Toutefois, ce délai ouvre la possibilité d’un prolongement de la transition. En effet, ce parlement devrait accomplir la mission de réforme législative concernant la rédaction d’une nouvelle Constitution et la modification de toutes les lois rédigées par l’ancien régime avant la fin de la phase de transition à la fin de 2022.

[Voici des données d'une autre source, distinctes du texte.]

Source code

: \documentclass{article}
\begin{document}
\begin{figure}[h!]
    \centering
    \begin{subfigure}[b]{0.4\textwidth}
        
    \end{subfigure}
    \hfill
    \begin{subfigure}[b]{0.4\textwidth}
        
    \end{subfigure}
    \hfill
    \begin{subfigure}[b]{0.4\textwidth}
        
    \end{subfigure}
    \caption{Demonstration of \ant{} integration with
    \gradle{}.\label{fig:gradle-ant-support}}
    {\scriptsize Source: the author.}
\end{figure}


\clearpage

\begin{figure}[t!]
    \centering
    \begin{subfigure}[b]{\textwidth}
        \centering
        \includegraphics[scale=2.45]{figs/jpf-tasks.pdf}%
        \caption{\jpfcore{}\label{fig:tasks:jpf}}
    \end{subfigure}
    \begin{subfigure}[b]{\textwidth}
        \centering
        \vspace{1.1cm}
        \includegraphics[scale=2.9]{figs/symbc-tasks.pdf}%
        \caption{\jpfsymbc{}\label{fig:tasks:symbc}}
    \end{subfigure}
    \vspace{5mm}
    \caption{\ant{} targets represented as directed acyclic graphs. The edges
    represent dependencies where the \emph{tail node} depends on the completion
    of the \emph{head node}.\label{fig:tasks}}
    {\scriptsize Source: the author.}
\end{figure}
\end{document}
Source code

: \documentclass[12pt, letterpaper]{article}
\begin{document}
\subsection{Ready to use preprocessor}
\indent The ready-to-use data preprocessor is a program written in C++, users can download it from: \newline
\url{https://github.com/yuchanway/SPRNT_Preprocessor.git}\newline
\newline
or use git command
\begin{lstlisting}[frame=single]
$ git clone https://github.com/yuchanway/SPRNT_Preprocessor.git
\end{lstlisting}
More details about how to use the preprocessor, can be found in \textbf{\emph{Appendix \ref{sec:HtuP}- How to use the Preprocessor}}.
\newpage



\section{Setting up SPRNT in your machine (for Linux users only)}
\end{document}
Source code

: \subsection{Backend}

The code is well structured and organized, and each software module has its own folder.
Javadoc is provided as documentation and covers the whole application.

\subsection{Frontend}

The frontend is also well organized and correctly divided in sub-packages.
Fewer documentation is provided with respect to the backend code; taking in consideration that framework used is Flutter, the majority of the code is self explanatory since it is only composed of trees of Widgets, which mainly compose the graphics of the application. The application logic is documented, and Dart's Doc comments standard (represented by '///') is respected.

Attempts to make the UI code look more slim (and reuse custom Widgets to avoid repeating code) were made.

Avancer lentement vers la paix

Instaurer « une paix globale » dans les régions est, ouest et sud du Soudan est une autre problématique de la phase transitoire. Le 12 octobre 2019, le Conseil de la souveraineté avait promulgué, un jour avant le lancement des négociations de paix avec le Front révolutionnaire à Juba, un décret pour la formation du « Conseil suprême pour la paix ». Ce conseil, présidé par le général Abdel-Fattah Al-Burhan, président du Conseil souverain de transition, est formé par les autres membres du conseil, le premier ministre, les ministres de la Justice et du Gouvernement fédéral ainsi que 3 experts. Conformément au document constitutionnel, la date butoir pour finaliser un accord de paix global avec les mouvements armés du Darfour, du Kordofan du Sud et du Nil bleu devait être février 2020 au maximum. Toutefois, les négociations ont été prolongées plusieurs fois. Finalement, le 31 août, le gouvernement soudanais et le Front révolutionnaire ont paraphé un accord de paix dans la capitale du Soudan du Sud, Juba, qui doit en principe mettre fin à 17 ans de conflit (voir sous-encadré). Pourtant, cette démarche demeure insuffisante pour établir une paix globale au Soudan, d’autant plus que deux principaux groupes, à savoir celui de Abdel-Aziz El-Helw, qui active dans les régions de Kordofan du sud et du Nil bleu, ainsi que celle de Abdel-Wahed Mohamad Nour, dans la région du Darfour, sont les grands absents de l’accord.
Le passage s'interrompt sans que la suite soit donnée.